Home care providers may or may not be considered to be employees of the person they are caring for.

Today we have a guest post from my colleague Charlie Domer of Wisconsin.

A growing segment of the workforce involves individuals providing in-home medical care and assistance to private individuals. The assistance can range from a few hours per day, to 24/7 medical and domestic care for incapacitated individuals.

If the in-home care provider gets hurt while performing work duties, does this entitle the care provider to worker’s compensation benefits?

“Home care providers” are treated differently from nannies, baby-sitters and domestic servants (though an argument could be made that the care recipients from a nanny or from an in-home care provider are equally dependent — a baby and an elderly individual often have similar needs). The Commission held that persons providing personal/medical care to an “invalid” are not domestic servants (and thus, not statutorily exempt from the Act’s coverage). (Ambrose v. Harley Vandeveer Family Trust, WC Claim No. 86-39393 (LIRC Feb. 28, 1989); Winkler v. Vivian Smith, WC. Claim No. 1998059089 (LIRC Jun 29, 2000))

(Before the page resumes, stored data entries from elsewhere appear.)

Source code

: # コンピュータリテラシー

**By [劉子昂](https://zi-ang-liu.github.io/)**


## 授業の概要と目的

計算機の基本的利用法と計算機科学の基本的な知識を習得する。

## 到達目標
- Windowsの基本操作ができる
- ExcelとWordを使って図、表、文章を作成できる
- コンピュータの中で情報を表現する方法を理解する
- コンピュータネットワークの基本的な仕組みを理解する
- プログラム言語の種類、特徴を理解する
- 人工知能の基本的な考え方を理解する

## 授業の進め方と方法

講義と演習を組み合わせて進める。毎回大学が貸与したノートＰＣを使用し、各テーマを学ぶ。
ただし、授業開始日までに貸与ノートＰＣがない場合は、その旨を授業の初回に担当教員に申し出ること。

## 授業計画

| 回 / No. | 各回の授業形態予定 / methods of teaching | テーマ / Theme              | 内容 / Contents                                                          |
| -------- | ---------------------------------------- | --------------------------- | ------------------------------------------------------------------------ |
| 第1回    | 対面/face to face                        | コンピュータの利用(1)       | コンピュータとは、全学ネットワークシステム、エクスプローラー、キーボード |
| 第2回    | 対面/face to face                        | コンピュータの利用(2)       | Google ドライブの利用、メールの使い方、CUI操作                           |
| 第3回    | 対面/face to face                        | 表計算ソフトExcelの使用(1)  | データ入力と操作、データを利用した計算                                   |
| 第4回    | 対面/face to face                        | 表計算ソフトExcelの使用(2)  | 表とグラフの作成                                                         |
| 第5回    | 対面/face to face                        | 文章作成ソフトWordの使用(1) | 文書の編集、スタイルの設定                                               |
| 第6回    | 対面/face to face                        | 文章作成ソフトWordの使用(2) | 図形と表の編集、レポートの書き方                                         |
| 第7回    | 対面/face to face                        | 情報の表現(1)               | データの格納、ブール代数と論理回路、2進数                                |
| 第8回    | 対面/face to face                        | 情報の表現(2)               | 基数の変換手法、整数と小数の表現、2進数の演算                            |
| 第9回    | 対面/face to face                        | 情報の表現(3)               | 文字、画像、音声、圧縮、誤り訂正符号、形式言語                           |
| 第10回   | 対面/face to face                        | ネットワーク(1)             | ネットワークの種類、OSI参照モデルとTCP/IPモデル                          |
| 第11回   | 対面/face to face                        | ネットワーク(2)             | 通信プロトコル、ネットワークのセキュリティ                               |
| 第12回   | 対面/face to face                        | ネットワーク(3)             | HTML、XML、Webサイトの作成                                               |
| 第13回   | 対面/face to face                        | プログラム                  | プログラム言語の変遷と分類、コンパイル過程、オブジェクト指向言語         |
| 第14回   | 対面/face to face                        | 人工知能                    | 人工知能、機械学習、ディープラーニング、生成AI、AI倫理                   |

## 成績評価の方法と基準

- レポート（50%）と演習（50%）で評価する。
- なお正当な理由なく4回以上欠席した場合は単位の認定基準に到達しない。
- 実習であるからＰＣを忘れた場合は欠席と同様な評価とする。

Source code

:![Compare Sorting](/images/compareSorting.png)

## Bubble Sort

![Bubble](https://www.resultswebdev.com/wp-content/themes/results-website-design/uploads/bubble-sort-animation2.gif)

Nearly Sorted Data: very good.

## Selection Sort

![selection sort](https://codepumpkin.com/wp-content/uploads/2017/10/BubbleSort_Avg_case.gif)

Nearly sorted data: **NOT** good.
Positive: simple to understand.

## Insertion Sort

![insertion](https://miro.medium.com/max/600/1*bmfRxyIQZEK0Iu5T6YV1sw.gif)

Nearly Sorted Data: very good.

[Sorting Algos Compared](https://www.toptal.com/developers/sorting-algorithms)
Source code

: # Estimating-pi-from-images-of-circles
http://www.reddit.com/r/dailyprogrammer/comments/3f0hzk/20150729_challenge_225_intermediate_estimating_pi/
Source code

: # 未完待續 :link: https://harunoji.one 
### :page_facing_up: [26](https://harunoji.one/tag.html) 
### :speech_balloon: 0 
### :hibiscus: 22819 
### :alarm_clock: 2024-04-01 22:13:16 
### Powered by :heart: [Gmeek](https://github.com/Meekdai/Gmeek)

The Department generally considers that persons hired in a private home to give primary care to an individual whose duties involve assisting  in walking, bathing, preparing meals and special diets, supervising use of medications and exercise therapy and other duties commonly associated with the meaning of primary-care giver, meet the definition of home-care provider.

 If the domestic servant exemption does not apply, the question is: are home care providers to be considered as employees of the cared-for individual?

Interestingly, another statutory exception which may apply involves that of the cared-for individuals enterprise, as the person providing personal/medical care does not perform these services as part of the trade, business, occupation or profession of the cared-for individual (102.07(4)(a)2). Since the cared-for individual is not in the business of providing in-home care, there would be no worker’s compensation coverage, unless the cared-for individual elects to award these. Thus, the Department, based on this statutory exception, suggests that no employer-employee relationship exists under the Act.

As the Commission has left this issue largely undecided in the case of a private cared-for individual hiring their care provider, arguments exist both for and against coverage. Alternatively, if a county referred the home care provider to the individual and the county set the provider’s rate of pay, the county is the employer for worker’s compensation purposes. (See Cobb v. County of Barron, WC Claim No. 2006-043003 (LIRC Dec. 11, 2008); Nickell v. Kewaunee County, WC Claim No. 94064155 (LIRC Sept. 24, 1996)).